[Opening Records for this exercise section]

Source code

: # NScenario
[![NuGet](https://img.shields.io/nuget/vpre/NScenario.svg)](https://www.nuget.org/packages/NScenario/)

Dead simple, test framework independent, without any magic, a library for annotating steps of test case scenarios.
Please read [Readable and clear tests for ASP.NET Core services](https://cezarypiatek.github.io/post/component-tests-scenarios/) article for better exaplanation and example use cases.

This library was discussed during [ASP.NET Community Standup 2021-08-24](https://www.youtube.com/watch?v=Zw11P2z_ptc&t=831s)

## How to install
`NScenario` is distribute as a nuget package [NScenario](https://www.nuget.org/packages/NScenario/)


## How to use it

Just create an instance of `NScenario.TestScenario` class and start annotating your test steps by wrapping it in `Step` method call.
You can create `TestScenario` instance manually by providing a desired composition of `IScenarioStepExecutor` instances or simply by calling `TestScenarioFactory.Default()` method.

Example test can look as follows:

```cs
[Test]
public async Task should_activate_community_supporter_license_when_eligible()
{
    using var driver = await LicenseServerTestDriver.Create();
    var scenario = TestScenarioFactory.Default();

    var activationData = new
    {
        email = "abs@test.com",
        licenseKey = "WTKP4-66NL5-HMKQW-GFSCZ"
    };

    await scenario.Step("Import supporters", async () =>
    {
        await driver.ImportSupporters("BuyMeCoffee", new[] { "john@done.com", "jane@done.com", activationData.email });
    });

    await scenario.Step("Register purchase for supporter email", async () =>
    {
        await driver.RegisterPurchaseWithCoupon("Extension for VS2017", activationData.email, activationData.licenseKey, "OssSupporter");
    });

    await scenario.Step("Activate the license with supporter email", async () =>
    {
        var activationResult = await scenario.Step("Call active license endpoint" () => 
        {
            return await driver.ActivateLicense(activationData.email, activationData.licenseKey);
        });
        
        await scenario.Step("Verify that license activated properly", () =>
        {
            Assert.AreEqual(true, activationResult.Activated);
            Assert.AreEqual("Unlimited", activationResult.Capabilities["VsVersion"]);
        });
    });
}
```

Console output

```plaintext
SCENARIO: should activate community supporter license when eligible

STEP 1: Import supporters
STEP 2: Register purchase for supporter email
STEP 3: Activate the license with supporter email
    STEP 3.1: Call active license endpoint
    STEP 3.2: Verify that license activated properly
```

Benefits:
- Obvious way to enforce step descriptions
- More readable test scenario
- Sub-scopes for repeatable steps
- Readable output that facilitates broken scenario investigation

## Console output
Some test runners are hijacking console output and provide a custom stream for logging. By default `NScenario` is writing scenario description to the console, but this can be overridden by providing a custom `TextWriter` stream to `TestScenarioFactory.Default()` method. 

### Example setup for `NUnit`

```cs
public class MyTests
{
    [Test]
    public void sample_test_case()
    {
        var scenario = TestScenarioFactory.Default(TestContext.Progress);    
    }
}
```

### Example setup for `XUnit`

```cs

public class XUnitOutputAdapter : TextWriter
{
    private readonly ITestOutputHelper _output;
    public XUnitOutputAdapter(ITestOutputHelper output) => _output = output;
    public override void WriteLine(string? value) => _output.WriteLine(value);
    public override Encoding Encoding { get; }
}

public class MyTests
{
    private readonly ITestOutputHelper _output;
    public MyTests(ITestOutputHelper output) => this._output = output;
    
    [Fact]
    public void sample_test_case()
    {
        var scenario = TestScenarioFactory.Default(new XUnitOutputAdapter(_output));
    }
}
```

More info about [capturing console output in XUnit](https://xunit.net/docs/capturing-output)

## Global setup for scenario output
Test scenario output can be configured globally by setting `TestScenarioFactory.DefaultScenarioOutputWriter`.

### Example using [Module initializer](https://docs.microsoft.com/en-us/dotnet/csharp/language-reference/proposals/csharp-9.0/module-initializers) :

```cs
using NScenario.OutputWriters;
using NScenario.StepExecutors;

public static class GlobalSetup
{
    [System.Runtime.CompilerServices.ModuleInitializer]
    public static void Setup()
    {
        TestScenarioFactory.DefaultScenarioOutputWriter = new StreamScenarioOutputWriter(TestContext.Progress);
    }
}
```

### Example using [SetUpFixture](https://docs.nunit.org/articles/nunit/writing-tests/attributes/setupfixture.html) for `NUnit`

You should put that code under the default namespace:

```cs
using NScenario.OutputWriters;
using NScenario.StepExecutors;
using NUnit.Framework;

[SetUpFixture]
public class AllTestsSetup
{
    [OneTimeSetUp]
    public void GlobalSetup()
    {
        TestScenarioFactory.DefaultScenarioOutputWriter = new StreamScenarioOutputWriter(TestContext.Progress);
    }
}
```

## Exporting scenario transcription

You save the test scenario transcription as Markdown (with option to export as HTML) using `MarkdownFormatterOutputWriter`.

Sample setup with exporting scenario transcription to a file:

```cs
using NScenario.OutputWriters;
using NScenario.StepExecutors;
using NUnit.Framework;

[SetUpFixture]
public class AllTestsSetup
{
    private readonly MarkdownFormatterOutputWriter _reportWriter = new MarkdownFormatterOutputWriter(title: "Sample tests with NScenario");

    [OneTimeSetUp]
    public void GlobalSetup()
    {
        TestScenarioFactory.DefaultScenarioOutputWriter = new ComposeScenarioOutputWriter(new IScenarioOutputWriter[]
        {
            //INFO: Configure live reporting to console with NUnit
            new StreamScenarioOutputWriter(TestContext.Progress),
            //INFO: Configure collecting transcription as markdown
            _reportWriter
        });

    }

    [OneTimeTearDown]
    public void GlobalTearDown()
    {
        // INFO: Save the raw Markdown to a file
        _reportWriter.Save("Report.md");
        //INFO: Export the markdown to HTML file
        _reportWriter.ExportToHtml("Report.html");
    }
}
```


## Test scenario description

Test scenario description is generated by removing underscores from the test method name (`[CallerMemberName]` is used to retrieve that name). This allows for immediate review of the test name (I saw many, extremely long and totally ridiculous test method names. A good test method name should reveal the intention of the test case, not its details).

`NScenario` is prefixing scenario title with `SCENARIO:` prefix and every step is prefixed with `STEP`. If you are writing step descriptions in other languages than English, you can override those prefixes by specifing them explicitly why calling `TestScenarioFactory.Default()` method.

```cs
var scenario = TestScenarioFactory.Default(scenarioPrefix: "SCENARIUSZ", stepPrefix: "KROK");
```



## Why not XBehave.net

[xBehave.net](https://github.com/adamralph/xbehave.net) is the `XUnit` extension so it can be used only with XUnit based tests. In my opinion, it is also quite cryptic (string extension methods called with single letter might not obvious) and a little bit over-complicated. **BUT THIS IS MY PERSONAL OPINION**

[Closing Records for this exercise section]

-- Requirement --
Take the entries above and copy out all lines with the string "instance".

-- Solution to this exercise --
Just create an instance of `NScenario.TestScenario` class and start annotating your test steps by wrapping it in `Step` method call.
You can create `TestScenario` instance manually by providing a desired composition of `IScenarioStepExecutor` instances or simply by calling `TestScenarioFactory.Default()` method.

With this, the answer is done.